Key expansions will be completed this year in Caucedo (Dominican Republic), including an additional 1.2million TEU, Yarimca (Türkiye) projected an additional 579,000 TEU, Sokhna (Egypt) adding 500,000 TEU, Jeddah (Saudi Arabia) with an additional 200,000 TEU, among other key markets.
Supply chain advisors, Drewry, forecast global container throughput will grow to 932 million TEU by 2025, up from 858 million TEU in 2021. The firm’s capacity expansion plans come at a vital time with inflation, increased cost of living and geopolitical uncertainties causing concern about global trade and fuelling demand for faster, more resilient supply chain solutions.
According to DP World’s recent Trade in Transition 2023 report, businesses are still prioritising growth through market expansion, citing the key drivers of export growth in 2023 to be growing demand and expansion of operations into new markets. The report also revealed the use of the technology as the top reason executives remain optimistic about global trade.
Sultan Ahmed Bin Sulayem, Group Chairman and CEO of DP World, said:
“We are committed to investing in our infrastructure to meet the growing demand for trade. These capacity additions will further strengthen our position as a leading global supply chain solutions provider connecting economies, businesses and consumers around the world.”
Tiemen Meester, COO Ports & Terminals, DP World, said:
“We have to take a longer-term view of global economics, looking at how demand will change and how we can meet it in the most efficient way.
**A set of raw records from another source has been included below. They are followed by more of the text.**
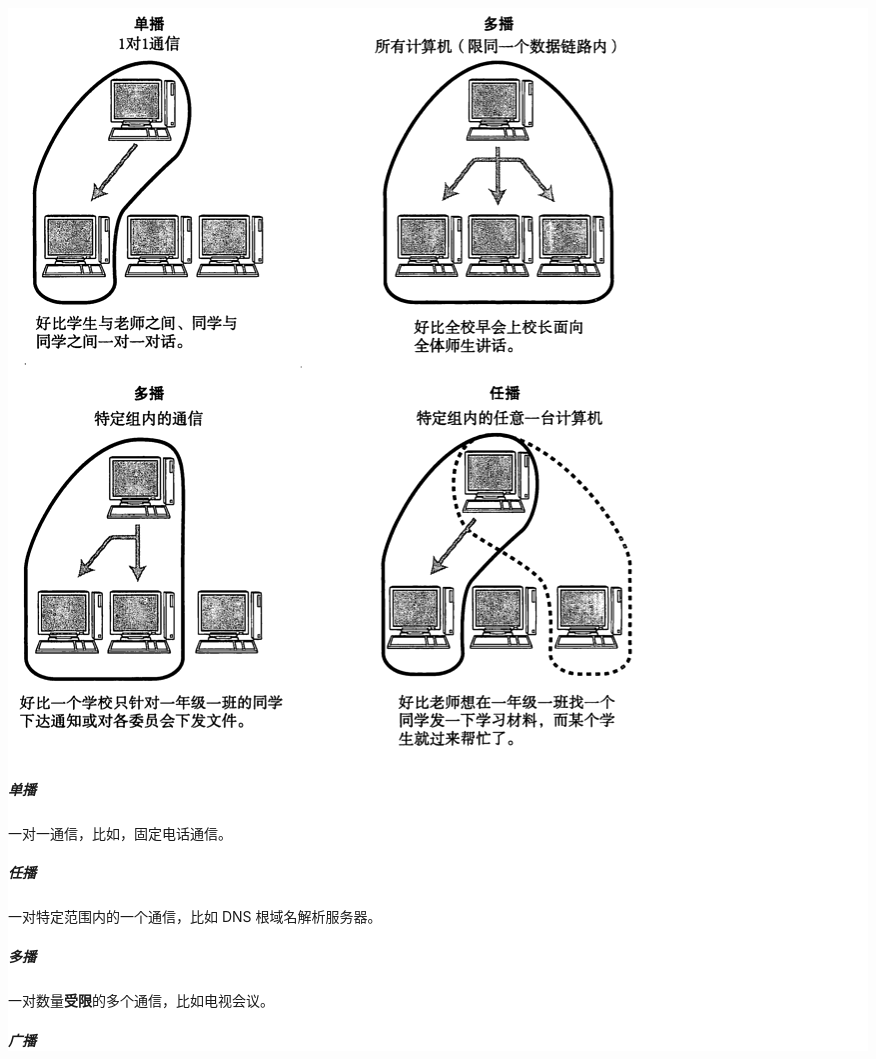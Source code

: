 ![img](./images/9515.png)

##### 单播

一对一通信，比如，固定电话通信。

##### 任播

一对特定范围内的一个通信，比如 DNS 根域名解析服务器。

##### 多播

一对数量**受限**的多个通信，比如电视会议。

##### 广播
Our medium-term target is to reach 100 million TEU a year, subject to demand.”
Alongside the physical expansion, the projects also focus on digitalisation - implementing new technology and modern Terminal Operating Systems, which will further increase capacity by automating and streamlining operations within each port, thereby enabling greater flow of trade and more efficient processes for customers.
By introducing automated equipment and smarter ways of working, DP World expects to significantly boost its handling capacity within the same physical footprint. Furthermore, automised equipment powered by electricity replaces fossil fuelled equipment, thus cutting CO2 emissions for DP World and its clients drastically.
In March, DP World announced the first commercial use of its revolutionary BOXBAY high-bay storage system at the Pusan Newport Corporation (PNC) terminal in South Korea. DP World has a 66% stake in PNC, which operates one of the highest performing container terminals in Asia with a capacity of 5.3 million TEUs. The addition of BOXBAY’s technology will allow PNC to boost its efficiency even further.
DP World is also set to commence operations at Indonesia’s 600,000 TEU Belawan New Container Terminal (BNCT) in North Sumatra by the end of the year. DP World will work to increase BNCT’s capacity to 1.4 million TEUs and attract more direct calls, reducing reliance on regional hub ports, and strengthening its position as a major trade and logistics gateway in the Malacca Strait, a major shipping route.
In February, DP World won a major concession to develop, operate and maintain the Tuna-Tekra mega-container terminal at Deendayal port on the western coast of India. Once complete, the terminal will include a 1,100-metre berth and handle 2.19 million TEUs/year, helping unlock future container traffic growth in India, catering to exports and imports from Northern, Western and Central India, reducing logistics cost and enhancing efficiencies across supply chains.